He paused, considered, then rephrased. "One detail stands out like a signal flare: The fire had started in the early afternoon on a school-day, but no bodies were ever recovered. No faculty. No students. Nobody."
"That's creepy shit, dude."
Gerald chuckled. "Creepy shit is my job. My column covers the strangest and most obscure urban legends from across the country."
"I'll stick to sports journalism, thanks. I'm just doing this for the credit. Ghost stories aren't my thing."
"Well, it's not like I went to school to hunt legends. I started out as an investigative reporter, but after a series of bizarre occult related exposes my reputation had been set.
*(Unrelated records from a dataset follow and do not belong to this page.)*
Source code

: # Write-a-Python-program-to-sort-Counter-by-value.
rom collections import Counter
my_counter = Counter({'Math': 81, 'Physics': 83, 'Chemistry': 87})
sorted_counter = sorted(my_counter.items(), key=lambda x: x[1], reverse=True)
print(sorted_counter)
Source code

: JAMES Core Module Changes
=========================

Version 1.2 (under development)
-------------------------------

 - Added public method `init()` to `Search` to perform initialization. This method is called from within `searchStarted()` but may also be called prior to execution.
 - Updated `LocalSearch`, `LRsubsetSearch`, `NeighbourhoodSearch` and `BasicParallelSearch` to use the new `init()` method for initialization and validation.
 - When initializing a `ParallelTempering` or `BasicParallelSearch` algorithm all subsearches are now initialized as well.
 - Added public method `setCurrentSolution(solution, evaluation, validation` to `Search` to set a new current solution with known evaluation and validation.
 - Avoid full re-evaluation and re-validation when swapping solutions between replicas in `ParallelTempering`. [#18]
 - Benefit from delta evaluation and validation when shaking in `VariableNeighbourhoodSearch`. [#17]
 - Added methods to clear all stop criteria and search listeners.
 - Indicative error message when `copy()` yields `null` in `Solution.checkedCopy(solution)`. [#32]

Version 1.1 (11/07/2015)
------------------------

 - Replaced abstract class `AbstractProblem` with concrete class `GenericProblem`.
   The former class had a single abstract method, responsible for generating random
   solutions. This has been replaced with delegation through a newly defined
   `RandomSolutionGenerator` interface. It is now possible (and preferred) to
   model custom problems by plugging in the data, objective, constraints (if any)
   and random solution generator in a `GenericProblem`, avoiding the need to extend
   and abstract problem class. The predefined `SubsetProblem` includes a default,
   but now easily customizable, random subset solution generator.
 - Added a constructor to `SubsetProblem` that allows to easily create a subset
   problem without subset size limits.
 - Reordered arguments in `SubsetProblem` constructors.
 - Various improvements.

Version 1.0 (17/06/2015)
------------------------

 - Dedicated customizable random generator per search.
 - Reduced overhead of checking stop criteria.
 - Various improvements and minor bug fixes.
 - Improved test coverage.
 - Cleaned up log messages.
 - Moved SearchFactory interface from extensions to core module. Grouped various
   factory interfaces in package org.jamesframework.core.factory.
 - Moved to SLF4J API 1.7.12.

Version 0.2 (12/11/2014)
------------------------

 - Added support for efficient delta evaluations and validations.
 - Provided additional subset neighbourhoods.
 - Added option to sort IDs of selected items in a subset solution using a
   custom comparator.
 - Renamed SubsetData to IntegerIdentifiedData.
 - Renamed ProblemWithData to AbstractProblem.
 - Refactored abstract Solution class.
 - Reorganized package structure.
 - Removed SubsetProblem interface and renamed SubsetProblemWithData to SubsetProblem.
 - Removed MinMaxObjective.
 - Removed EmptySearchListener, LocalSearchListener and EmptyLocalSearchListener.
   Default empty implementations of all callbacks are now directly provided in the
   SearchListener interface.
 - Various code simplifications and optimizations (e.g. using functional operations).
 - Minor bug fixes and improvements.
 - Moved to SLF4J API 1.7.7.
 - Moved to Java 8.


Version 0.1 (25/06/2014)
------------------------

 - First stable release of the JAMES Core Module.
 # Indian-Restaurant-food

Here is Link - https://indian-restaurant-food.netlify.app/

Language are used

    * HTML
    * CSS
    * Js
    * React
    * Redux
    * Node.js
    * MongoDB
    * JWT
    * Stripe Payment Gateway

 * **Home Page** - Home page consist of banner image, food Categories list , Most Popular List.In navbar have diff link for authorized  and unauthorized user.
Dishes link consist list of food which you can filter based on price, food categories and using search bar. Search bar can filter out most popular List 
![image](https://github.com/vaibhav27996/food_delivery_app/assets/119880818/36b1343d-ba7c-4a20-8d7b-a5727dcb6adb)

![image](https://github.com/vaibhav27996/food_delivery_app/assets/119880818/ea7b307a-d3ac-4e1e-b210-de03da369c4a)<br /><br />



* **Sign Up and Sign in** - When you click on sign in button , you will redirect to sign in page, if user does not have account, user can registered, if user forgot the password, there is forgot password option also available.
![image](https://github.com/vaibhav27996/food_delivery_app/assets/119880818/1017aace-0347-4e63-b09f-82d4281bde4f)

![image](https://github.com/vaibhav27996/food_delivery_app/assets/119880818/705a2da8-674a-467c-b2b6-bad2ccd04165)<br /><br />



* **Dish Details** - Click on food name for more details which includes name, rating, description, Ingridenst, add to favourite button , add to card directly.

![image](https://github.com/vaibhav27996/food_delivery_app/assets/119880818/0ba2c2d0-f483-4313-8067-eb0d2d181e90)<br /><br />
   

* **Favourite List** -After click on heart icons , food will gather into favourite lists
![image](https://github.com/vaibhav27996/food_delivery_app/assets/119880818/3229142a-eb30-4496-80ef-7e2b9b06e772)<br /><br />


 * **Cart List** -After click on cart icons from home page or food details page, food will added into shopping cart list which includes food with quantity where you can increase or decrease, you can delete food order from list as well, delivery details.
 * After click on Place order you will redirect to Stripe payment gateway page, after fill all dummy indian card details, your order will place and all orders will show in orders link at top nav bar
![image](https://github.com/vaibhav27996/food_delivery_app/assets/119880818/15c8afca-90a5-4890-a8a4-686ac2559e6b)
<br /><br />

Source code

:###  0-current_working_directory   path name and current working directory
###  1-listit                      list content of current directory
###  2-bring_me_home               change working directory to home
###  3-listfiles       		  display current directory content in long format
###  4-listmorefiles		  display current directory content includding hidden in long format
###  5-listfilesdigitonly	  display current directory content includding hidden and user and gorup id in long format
Expose a few haunted houses and cults and... well. People typecast you."
"That sucks." A small movement caught Marla's attention, and she swiveled to capture the mouse with her tablet.
"It's not so bad. I make a lot more money tracking down the myths of America's heartland than I ever did rooting out corruption. Guess the only thing people like more than a good scandal is a freaky ghost story. They never gave me an intern when I was on the politics beat." His latest project was timely enough that his editor had granted him Marla's services as an assistant.
Little of the sunlight streaming in through the gaps in the schools missing windows penetrated to the main hallway, creating small islands of visibility near doorways and skylights. Gerald flicked on his flashlight to navigate the junk that was in his way. Much of what had been in the classrooms had been moved into the corridor. Fire twisted metal desks, piles of ash and partially consumed books, smashed cabinets and broken projection units. It made for difficult navigation, and he was glad he'd had the foresight to wear gloves; tetanus was a real possibility.